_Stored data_
──────────
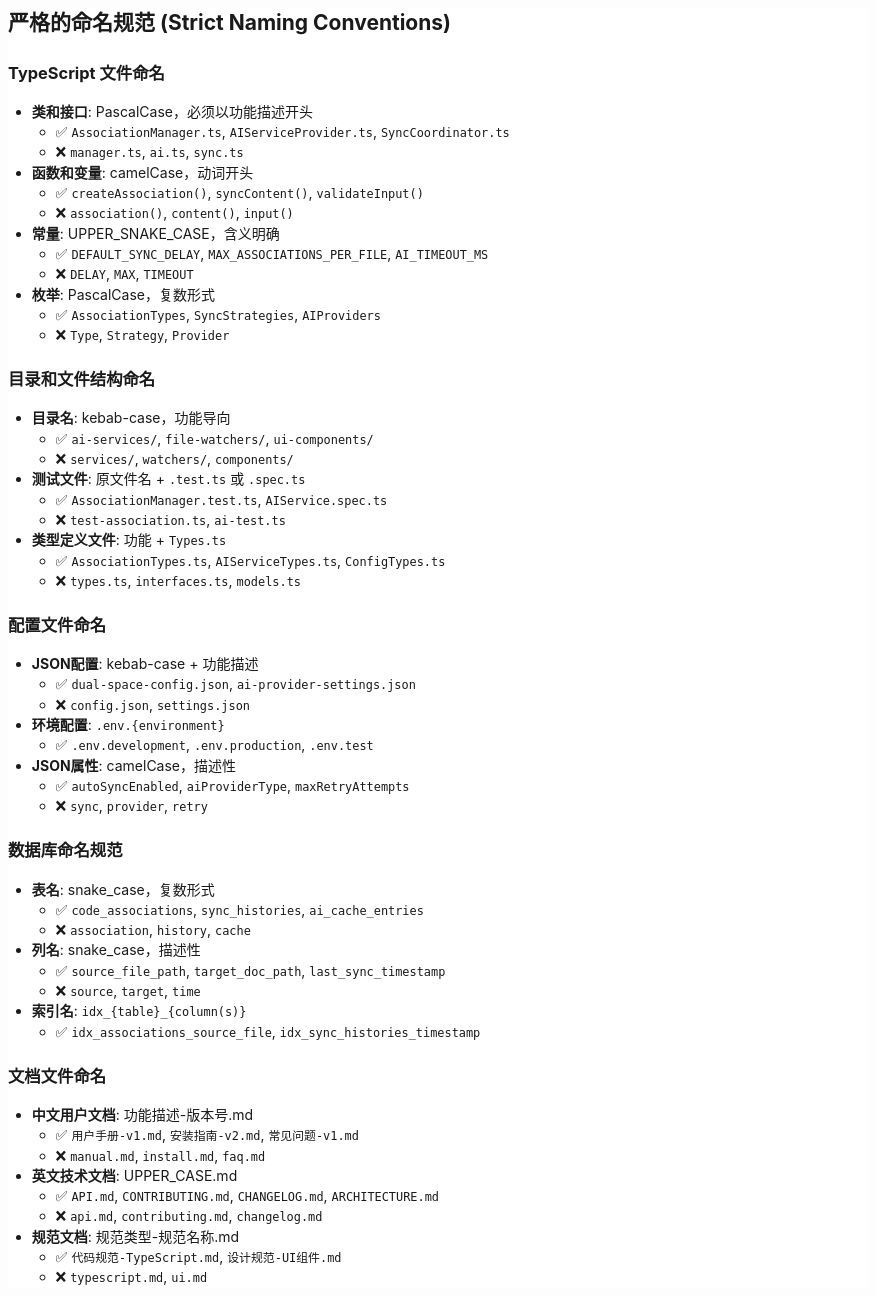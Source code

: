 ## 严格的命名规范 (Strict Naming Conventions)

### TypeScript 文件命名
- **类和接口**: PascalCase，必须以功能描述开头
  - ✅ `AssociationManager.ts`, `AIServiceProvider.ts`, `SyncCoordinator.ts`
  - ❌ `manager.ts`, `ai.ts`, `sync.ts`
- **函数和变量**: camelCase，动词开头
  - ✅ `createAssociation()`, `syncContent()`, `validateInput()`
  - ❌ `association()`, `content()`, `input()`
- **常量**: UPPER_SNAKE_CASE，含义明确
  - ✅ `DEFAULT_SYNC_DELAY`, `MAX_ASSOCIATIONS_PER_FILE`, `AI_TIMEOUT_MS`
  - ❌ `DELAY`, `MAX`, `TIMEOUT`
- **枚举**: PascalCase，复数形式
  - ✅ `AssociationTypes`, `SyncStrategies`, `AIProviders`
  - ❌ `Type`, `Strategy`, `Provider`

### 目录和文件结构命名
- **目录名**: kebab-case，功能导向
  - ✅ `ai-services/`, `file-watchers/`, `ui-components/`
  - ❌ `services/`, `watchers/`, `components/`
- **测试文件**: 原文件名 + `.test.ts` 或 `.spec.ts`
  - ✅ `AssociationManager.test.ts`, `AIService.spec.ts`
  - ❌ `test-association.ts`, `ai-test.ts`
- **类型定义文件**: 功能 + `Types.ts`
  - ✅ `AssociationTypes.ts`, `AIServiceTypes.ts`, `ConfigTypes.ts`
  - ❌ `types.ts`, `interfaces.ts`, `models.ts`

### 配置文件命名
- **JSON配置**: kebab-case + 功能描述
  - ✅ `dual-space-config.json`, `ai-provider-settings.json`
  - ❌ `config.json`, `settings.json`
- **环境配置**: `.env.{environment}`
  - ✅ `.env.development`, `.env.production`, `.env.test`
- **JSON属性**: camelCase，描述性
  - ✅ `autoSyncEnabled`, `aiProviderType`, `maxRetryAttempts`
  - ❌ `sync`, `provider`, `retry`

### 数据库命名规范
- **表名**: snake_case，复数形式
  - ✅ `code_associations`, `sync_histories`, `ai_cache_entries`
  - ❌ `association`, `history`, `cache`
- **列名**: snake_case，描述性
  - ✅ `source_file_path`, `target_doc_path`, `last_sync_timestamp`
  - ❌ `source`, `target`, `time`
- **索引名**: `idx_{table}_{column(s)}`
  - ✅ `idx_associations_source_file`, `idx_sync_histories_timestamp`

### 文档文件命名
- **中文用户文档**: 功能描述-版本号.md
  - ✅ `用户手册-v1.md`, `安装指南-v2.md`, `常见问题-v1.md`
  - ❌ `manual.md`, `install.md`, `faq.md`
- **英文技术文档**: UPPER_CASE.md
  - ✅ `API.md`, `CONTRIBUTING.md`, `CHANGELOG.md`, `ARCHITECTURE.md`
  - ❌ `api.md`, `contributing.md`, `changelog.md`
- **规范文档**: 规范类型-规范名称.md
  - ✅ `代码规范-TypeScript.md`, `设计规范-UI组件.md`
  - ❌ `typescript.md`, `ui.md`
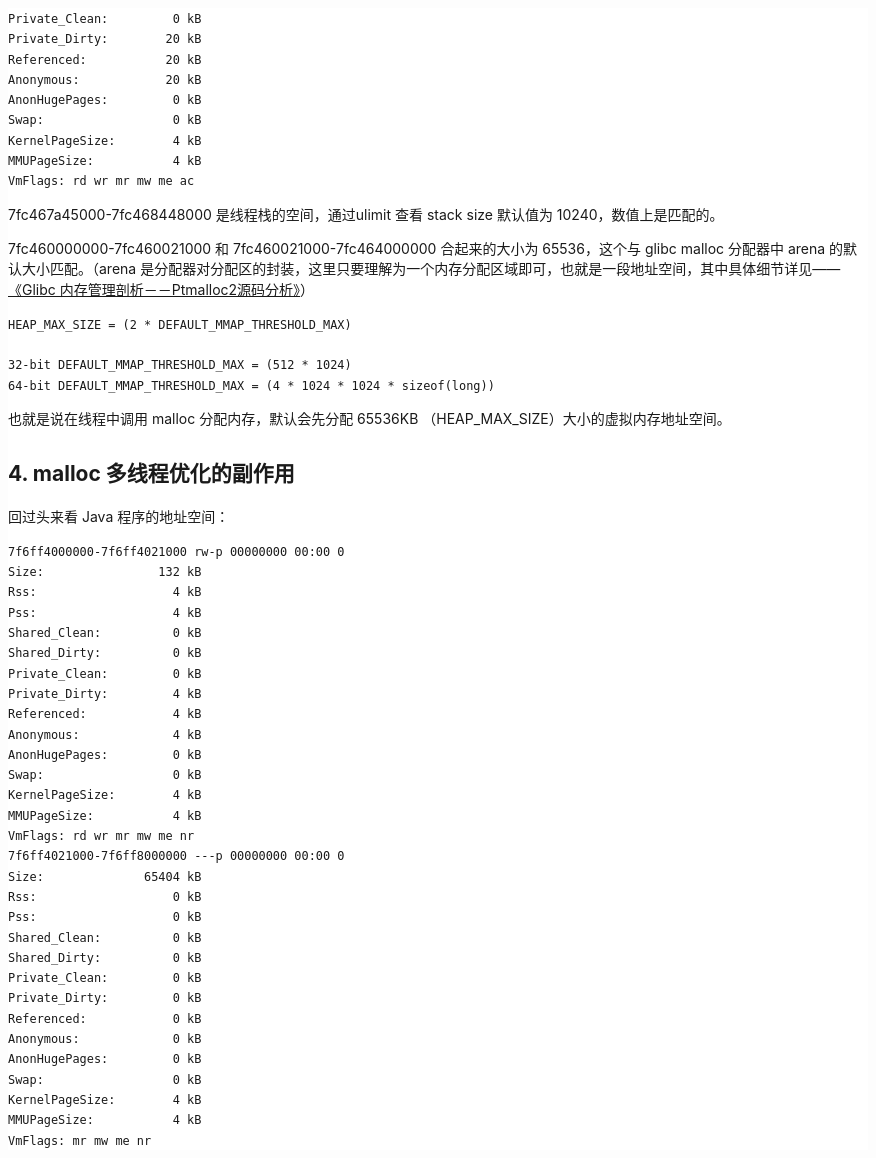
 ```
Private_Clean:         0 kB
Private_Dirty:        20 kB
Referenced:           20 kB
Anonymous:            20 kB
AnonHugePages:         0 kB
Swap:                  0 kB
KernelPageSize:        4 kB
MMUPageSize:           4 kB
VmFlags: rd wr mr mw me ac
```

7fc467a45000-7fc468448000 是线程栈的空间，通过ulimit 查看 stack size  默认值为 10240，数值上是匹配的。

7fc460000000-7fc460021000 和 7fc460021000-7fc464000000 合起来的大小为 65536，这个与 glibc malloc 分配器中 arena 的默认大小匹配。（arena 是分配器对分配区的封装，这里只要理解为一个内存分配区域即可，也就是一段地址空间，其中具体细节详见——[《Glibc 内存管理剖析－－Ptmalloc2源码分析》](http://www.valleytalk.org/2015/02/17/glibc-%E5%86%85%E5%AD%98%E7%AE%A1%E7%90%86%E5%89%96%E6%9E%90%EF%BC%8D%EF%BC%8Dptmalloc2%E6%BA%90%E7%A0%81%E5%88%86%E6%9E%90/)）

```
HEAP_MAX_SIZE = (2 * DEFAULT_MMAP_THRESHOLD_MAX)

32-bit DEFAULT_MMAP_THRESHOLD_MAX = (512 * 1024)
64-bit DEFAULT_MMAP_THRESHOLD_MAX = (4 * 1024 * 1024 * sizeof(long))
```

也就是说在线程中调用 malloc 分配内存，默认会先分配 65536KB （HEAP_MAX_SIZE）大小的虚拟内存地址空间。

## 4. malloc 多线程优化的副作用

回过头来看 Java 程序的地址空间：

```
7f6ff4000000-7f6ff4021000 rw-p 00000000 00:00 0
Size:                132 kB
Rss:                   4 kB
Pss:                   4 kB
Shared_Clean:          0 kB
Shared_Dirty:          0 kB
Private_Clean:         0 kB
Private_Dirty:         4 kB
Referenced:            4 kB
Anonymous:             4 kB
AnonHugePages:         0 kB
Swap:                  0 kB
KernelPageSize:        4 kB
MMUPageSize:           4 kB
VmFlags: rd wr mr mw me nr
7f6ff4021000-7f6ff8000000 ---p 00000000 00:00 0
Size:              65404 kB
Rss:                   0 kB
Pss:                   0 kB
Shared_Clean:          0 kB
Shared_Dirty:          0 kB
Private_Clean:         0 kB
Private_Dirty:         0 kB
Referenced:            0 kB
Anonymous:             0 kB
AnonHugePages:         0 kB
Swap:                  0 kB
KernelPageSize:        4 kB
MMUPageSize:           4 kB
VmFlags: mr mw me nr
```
──────────
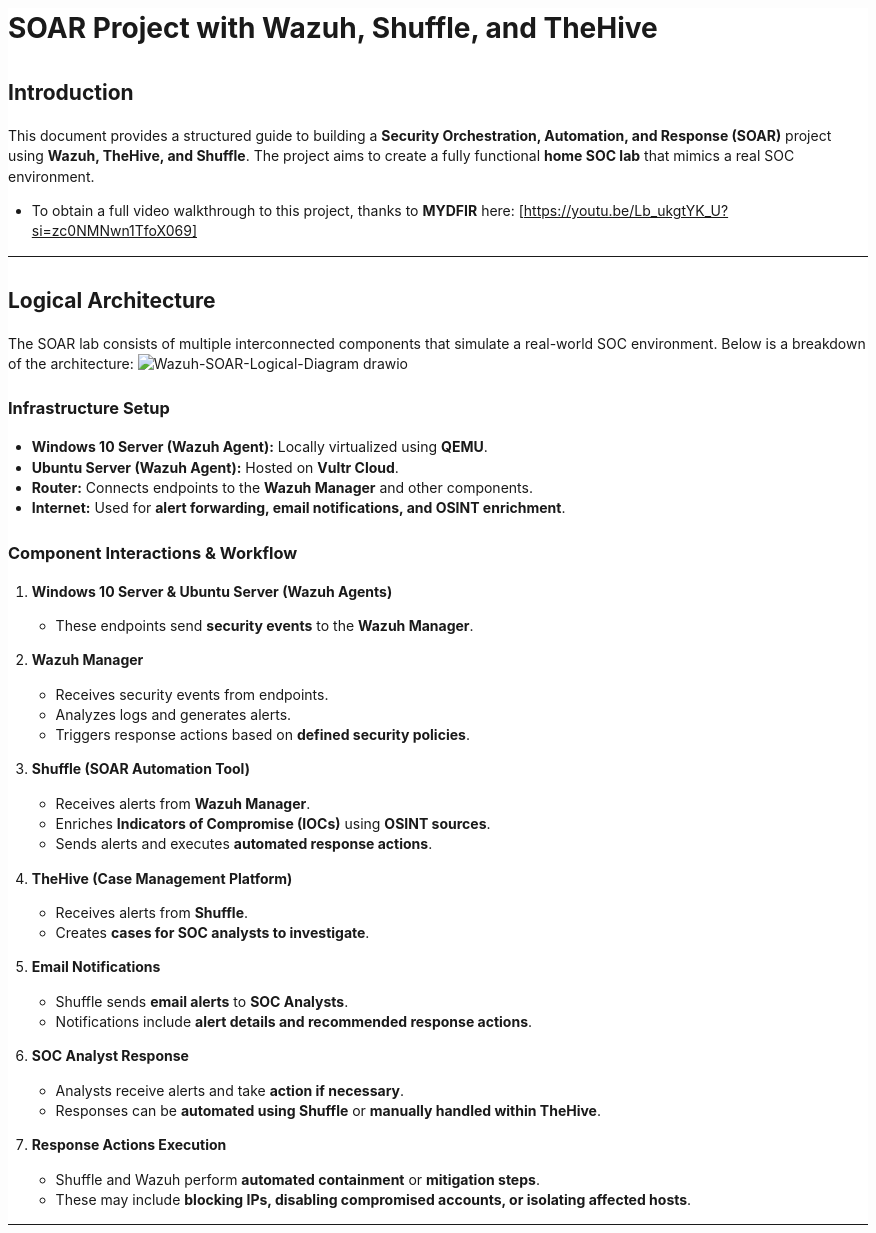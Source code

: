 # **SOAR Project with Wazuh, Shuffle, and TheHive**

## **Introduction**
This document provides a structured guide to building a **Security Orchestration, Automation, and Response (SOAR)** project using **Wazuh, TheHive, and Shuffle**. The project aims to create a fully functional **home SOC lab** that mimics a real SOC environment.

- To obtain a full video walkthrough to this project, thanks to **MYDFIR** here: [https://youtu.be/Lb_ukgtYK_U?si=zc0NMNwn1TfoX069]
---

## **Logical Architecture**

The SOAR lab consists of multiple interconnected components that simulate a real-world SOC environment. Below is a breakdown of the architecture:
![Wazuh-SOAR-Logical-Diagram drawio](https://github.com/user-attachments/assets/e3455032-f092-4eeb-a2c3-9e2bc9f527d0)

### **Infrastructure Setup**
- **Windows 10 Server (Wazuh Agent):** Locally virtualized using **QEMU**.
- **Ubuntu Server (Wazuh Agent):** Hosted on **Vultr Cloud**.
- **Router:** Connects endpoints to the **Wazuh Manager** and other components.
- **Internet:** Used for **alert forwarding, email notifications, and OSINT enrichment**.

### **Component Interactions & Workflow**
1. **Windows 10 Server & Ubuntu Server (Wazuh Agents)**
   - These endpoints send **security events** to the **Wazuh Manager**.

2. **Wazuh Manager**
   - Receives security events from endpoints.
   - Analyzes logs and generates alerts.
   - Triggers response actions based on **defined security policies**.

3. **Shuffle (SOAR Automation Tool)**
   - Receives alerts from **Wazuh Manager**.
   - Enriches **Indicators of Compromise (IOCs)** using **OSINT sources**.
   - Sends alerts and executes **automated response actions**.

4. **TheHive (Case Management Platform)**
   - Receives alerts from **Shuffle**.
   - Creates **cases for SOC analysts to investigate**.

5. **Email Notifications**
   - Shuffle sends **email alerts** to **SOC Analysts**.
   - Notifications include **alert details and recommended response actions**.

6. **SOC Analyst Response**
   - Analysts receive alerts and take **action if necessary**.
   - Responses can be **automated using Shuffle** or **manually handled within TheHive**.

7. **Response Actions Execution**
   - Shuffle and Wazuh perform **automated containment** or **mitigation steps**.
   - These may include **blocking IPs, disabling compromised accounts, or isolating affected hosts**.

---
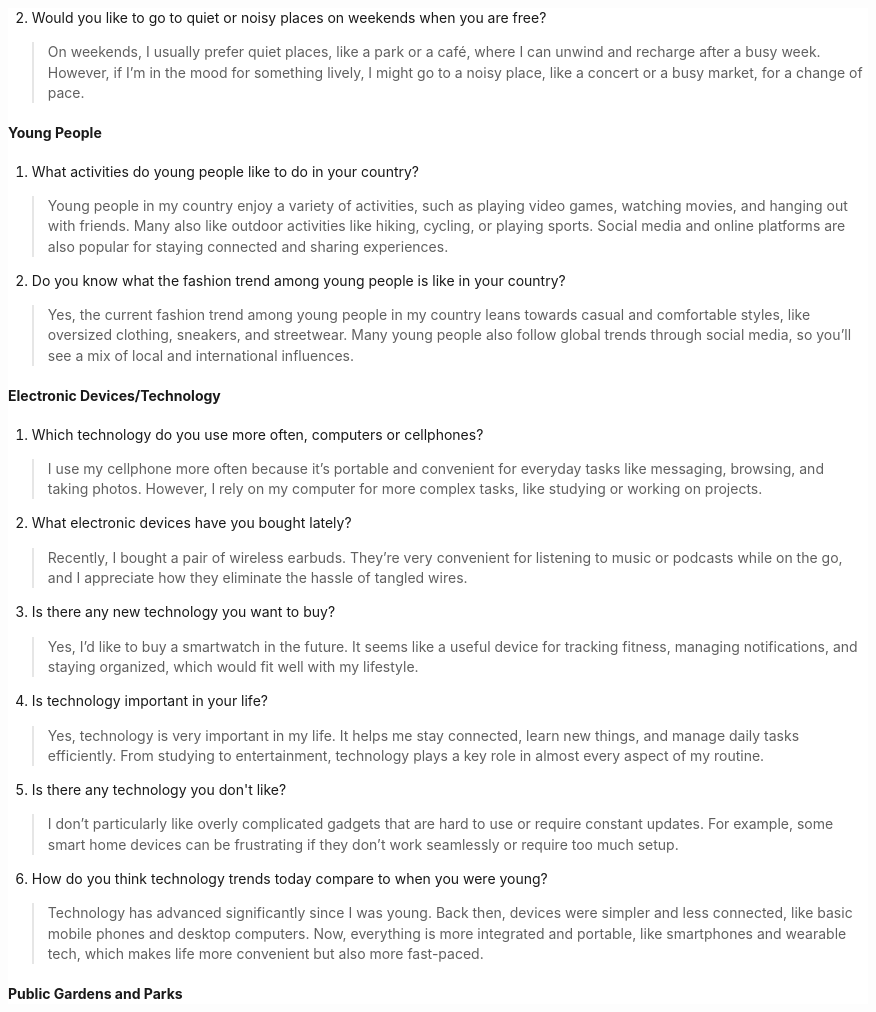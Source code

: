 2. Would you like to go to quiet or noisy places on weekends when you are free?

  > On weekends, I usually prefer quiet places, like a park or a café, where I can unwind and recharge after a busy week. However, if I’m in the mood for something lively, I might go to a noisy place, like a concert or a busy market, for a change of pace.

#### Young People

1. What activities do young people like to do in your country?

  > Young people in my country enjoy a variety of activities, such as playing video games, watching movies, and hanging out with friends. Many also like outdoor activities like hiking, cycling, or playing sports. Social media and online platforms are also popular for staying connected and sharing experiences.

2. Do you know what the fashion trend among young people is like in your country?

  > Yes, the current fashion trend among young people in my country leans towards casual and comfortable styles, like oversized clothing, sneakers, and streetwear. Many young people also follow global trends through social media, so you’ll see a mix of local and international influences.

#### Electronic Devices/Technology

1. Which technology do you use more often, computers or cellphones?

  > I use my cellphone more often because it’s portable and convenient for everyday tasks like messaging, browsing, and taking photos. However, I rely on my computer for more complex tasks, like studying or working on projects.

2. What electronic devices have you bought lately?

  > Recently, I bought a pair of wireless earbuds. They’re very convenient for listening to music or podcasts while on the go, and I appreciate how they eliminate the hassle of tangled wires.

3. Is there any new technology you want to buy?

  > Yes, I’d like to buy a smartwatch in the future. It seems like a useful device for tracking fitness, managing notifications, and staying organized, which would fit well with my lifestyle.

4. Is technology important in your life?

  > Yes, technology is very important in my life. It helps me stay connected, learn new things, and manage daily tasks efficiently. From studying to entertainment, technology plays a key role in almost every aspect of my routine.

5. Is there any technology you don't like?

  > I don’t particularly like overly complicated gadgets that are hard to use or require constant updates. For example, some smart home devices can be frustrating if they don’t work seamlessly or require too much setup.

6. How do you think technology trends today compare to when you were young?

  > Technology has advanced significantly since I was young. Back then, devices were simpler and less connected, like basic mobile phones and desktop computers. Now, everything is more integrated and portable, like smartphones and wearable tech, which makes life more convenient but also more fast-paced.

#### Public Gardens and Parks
──────────
_WORK INSTRUCTION_
Look above for the line containing "and international influences.". Output from there through the line containing "with my lifestyle.", exactly and inclusively.

_RESULT OF THIS EXERCISE_
  > Yes, the current fashion trend among young people in my country leans towards casual and comfortable styles, like oversized clothing, sneakers, and streetwear. Many young people also follow global trends through social media, so you’ll see a mix of local and international influences.

#### Electronic Devices/Technology

1. Which technology do you use more often, computers or cellphones?

  > I use my cellphone more often because it’s portable and convenient for everyday tasks like messaging, browsing, and taking photos. However, I rely on my computer for more complex tasks, like studying or working on projects.

2. What electronic devices have you bought lately?

  > Recently, I bought a pair of wireless earbuds. They’re very convenient for listening to music or podcasts while on the go, and I appreciate how they eliminate the hassle of tangled wires.

3. Is there any new technology you want to buy?

  > Yes, I’d like to buy a smartwatch in the future. It seems like a useful device for tracking fitness, managing notifications, and staying organized, which would fit well with my lifestyle.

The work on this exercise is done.